Aim of the exercise.
Gather the lines from the material that contain "original".

################

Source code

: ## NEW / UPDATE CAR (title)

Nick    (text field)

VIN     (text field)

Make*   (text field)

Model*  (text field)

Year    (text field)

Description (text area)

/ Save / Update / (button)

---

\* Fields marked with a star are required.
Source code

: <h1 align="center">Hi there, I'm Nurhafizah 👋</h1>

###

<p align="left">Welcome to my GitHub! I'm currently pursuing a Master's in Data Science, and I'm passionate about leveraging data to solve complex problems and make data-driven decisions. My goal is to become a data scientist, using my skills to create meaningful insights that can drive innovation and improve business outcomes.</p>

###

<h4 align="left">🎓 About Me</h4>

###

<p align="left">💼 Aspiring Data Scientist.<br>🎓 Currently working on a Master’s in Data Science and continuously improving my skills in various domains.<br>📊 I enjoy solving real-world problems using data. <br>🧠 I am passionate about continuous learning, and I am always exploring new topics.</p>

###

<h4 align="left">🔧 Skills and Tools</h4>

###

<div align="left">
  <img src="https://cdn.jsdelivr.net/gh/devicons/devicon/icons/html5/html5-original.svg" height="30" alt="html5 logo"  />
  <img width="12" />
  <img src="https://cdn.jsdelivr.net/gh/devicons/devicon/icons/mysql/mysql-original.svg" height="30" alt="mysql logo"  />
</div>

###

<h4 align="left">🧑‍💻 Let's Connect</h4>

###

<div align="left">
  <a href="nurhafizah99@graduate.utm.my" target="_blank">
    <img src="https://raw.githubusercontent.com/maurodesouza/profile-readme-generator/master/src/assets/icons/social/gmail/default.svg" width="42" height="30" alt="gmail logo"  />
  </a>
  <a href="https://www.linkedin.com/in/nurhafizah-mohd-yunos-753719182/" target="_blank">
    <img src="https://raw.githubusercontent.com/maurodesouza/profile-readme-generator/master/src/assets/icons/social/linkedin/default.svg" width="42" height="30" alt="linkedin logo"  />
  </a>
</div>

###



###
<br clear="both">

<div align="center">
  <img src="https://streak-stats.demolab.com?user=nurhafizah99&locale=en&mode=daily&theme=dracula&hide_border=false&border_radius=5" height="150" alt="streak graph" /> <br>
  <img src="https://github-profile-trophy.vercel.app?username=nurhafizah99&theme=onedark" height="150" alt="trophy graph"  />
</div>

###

################

Task solution.
  <img src="https://cdn.jsdelivr.net/gh/devicons/devicon/icons/html5/html5-original.svg" height="30" alt="html5 logo"  />
  <img src="https://cdn.jsdelivr.net/gh/devicons/devicon/icons/mysql/mysql-original.svg" height="30" alt="mysql logo"  />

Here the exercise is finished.